▶ _Record extracts_
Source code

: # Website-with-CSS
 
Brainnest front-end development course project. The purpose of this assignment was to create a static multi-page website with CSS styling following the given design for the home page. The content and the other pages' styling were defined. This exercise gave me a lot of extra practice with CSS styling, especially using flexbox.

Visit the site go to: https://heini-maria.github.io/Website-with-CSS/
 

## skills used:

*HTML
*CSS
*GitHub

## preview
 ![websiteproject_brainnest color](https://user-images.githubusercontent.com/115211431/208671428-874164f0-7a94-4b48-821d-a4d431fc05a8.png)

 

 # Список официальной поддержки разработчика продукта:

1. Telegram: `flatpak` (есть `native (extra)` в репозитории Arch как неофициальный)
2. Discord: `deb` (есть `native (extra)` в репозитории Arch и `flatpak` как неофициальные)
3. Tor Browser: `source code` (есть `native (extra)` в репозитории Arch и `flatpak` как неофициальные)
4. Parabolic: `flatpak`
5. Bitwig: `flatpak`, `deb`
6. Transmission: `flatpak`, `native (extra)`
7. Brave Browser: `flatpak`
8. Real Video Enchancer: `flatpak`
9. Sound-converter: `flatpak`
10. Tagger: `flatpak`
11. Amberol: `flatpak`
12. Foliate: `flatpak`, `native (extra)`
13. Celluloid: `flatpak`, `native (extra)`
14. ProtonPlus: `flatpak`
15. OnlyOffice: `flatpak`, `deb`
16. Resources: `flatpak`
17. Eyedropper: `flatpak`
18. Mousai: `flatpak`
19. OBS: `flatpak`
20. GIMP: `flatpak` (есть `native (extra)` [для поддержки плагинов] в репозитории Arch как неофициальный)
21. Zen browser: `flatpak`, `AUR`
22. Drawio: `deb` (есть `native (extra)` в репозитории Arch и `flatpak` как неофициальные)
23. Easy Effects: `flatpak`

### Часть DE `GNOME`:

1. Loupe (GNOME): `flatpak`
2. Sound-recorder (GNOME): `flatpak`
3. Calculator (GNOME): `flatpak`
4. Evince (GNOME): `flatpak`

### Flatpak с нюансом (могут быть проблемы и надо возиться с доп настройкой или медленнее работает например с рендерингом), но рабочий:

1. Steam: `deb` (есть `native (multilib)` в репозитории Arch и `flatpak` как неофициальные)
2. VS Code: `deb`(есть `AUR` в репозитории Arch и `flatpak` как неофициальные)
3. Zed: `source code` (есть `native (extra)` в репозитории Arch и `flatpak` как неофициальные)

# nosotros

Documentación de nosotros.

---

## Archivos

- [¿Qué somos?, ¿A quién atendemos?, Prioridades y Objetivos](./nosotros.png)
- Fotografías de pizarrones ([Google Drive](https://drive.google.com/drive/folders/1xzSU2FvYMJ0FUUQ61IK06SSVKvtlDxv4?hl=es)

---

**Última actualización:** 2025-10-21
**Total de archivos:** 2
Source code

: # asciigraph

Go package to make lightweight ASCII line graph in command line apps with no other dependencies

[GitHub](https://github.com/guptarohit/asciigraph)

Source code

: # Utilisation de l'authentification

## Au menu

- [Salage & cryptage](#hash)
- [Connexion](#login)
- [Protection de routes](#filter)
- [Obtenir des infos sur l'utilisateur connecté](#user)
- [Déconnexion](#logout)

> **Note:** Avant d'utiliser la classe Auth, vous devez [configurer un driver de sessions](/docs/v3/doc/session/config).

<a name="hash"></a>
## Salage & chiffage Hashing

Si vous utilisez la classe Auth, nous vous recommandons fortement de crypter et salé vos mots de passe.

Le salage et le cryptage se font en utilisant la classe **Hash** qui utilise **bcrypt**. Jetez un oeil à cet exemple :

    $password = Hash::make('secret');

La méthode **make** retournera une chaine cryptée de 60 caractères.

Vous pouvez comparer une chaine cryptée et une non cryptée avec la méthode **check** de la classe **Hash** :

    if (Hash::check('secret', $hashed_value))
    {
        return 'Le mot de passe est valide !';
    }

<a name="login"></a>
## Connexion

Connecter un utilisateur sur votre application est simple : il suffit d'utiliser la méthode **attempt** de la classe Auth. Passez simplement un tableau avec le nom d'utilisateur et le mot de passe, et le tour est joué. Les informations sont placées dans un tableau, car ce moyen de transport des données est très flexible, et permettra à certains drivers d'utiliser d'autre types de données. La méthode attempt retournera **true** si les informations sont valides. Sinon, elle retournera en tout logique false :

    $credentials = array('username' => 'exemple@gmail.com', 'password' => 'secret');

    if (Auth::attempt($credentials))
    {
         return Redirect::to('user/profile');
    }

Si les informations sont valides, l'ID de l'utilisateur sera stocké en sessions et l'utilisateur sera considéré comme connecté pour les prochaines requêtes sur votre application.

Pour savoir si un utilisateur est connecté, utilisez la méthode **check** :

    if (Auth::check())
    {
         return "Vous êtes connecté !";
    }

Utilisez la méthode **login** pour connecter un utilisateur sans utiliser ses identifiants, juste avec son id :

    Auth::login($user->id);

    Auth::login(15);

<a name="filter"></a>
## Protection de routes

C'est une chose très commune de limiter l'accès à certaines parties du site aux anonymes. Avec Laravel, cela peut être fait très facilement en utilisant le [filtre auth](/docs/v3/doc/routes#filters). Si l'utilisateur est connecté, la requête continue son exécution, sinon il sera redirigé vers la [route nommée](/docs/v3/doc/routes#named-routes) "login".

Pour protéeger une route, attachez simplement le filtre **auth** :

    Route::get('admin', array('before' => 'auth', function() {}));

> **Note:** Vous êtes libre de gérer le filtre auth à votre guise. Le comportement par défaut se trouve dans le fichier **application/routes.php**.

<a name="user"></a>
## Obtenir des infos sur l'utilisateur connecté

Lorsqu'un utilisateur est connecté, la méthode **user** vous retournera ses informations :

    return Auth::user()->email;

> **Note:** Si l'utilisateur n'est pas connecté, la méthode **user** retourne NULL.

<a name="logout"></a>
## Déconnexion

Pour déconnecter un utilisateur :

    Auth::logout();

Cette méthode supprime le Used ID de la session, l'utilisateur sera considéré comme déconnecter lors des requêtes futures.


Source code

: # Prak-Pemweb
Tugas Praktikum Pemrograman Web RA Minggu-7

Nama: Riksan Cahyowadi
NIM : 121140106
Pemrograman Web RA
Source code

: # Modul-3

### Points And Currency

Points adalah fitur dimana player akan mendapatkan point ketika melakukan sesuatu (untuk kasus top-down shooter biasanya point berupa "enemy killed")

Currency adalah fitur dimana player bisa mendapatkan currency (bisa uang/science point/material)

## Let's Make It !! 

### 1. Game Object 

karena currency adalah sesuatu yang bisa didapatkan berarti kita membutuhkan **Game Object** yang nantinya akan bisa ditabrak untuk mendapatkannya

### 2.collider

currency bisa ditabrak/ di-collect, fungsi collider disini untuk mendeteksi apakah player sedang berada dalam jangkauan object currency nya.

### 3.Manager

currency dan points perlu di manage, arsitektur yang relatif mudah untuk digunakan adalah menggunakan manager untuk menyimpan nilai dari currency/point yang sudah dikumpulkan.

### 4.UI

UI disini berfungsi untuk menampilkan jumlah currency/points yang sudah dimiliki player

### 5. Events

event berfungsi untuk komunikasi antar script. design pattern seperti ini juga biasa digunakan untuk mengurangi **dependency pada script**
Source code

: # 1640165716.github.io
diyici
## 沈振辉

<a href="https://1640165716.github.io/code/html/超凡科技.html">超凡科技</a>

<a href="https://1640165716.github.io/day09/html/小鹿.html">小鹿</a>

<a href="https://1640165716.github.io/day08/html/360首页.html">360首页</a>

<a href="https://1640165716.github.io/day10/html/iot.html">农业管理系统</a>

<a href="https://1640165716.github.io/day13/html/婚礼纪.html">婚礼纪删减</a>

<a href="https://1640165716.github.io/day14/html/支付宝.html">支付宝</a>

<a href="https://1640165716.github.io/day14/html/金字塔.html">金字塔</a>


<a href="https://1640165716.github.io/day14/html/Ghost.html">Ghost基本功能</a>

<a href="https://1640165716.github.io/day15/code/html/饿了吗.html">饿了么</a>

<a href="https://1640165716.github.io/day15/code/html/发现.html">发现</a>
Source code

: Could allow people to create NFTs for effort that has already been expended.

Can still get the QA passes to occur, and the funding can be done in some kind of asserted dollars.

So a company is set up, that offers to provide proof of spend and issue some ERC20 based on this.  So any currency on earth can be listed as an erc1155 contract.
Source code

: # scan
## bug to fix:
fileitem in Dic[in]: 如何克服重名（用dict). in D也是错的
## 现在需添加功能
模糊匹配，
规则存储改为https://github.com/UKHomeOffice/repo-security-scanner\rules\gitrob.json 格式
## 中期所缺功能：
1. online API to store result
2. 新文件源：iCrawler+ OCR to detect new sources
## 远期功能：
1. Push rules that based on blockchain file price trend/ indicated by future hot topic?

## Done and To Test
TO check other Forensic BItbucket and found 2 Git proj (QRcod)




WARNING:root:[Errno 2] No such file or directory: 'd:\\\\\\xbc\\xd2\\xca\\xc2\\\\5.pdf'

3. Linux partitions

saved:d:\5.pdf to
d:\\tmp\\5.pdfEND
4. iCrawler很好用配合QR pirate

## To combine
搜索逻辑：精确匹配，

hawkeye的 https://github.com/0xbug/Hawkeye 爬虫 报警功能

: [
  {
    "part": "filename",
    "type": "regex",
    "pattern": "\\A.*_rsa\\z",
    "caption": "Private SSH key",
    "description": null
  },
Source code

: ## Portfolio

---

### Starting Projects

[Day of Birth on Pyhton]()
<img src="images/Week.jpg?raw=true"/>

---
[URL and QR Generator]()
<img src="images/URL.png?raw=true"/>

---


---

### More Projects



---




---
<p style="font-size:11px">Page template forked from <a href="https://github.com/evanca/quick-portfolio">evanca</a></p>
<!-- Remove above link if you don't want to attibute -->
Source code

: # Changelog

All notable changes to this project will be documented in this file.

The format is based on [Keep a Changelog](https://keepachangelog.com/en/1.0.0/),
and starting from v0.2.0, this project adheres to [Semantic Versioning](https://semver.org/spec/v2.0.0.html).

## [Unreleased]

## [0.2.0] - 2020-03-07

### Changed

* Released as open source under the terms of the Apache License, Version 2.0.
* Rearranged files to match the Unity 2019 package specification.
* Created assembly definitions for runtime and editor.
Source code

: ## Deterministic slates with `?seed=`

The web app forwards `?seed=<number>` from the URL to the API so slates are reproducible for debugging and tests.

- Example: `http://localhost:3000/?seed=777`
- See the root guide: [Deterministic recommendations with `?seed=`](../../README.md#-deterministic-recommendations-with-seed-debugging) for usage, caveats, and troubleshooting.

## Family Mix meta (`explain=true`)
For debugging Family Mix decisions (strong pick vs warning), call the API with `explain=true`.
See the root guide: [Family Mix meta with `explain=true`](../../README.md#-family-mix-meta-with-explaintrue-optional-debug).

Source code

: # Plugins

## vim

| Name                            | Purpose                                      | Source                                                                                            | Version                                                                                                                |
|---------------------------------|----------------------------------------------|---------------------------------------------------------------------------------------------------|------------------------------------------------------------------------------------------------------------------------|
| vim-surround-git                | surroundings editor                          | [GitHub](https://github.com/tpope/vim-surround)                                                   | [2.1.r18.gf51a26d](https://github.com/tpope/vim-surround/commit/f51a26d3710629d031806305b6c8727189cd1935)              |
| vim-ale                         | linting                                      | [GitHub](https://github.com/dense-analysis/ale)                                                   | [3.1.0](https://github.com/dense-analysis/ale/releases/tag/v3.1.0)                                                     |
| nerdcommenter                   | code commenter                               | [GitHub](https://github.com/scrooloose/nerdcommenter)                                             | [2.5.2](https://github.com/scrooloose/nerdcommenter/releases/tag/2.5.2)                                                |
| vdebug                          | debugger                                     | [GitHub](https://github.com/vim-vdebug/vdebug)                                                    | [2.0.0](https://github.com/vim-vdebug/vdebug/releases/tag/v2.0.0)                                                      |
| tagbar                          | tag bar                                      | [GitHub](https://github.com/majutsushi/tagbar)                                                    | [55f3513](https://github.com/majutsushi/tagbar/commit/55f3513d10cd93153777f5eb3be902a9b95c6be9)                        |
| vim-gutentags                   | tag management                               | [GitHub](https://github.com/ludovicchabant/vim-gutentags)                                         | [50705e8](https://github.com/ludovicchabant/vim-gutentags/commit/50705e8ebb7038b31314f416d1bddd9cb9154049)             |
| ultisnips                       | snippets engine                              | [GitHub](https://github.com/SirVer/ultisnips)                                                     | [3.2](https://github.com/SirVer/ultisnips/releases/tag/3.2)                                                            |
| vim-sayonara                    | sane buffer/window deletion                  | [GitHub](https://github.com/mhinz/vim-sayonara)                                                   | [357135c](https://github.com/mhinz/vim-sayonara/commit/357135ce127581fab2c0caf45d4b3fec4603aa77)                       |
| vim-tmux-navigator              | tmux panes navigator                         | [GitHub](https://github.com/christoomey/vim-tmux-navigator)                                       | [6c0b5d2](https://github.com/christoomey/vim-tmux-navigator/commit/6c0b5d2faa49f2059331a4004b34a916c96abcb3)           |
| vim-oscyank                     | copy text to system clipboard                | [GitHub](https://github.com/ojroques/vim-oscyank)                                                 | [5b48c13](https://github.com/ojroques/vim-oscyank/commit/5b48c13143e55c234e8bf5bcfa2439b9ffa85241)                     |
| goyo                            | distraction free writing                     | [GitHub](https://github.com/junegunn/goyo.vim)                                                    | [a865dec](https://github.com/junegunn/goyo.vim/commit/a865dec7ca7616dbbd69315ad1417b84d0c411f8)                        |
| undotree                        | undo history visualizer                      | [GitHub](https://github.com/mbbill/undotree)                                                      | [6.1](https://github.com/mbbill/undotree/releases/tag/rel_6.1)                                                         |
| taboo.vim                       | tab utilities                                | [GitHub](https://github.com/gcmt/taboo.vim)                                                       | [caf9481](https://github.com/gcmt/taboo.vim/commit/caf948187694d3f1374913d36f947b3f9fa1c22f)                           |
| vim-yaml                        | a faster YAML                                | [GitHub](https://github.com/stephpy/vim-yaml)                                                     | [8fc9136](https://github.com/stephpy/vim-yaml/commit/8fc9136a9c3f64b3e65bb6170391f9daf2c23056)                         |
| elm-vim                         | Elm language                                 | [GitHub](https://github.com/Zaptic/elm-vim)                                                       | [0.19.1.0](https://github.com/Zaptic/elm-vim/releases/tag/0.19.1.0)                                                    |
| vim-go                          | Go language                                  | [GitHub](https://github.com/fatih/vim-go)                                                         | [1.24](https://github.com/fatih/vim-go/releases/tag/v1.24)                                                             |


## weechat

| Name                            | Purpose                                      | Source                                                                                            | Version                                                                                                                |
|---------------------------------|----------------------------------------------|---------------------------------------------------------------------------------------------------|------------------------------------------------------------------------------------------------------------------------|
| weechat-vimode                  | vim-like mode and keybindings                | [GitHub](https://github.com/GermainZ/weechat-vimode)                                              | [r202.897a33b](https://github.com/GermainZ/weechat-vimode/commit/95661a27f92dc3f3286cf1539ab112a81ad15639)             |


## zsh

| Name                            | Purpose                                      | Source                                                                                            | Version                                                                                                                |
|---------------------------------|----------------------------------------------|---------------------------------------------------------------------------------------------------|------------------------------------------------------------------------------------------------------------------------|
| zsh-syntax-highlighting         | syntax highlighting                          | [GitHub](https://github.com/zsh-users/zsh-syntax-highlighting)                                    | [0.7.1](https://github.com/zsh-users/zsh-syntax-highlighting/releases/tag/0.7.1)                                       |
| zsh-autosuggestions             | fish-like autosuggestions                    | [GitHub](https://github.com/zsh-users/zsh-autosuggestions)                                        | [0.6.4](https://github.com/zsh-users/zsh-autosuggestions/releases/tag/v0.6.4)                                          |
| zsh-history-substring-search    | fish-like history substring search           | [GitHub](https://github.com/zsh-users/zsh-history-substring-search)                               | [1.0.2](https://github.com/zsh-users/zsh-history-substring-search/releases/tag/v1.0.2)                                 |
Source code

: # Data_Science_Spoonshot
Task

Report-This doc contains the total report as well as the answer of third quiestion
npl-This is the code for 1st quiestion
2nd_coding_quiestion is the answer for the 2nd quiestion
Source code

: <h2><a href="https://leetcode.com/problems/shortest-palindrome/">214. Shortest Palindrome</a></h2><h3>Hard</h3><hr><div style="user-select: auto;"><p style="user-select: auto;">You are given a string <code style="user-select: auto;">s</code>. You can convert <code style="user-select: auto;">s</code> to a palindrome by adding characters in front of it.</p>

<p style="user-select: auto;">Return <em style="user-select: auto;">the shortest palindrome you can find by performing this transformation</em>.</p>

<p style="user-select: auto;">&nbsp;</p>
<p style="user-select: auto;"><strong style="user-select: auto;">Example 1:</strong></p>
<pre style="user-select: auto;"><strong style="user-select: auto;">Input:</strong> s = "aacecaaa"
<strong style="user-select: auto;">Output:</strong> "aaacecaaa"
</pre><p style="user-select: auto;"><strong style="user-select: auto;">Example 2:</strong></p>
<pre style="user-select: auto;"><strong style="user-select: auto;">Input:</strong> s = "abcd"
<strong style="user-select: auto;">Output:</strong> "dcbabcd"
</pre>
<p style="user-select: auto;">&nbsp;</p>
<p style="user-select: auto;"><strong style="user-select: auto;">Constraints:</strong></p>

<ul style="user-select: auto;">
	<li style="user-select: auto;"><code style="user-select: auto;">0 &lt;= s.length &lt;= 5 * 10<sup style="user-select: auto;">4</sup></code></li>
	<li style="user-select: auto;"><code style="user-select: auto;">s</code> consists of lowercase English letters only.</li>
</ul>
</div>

▶ _Try it_
What lines above contain "sesuatu"? Copy them out.

▶ _Exercise answer_
Points adalah fitur dimana player akan mendapatkan point ketika melakukan sesuatu (untuk kasus top-down shooter biasanya point berupa "enemy killed")
karena currency adalah sesuatu yang bisa didapatkan berarti kita membutuhkan **Game Object** yang nantinya akan bisa ditabrak untuk mendapatkannya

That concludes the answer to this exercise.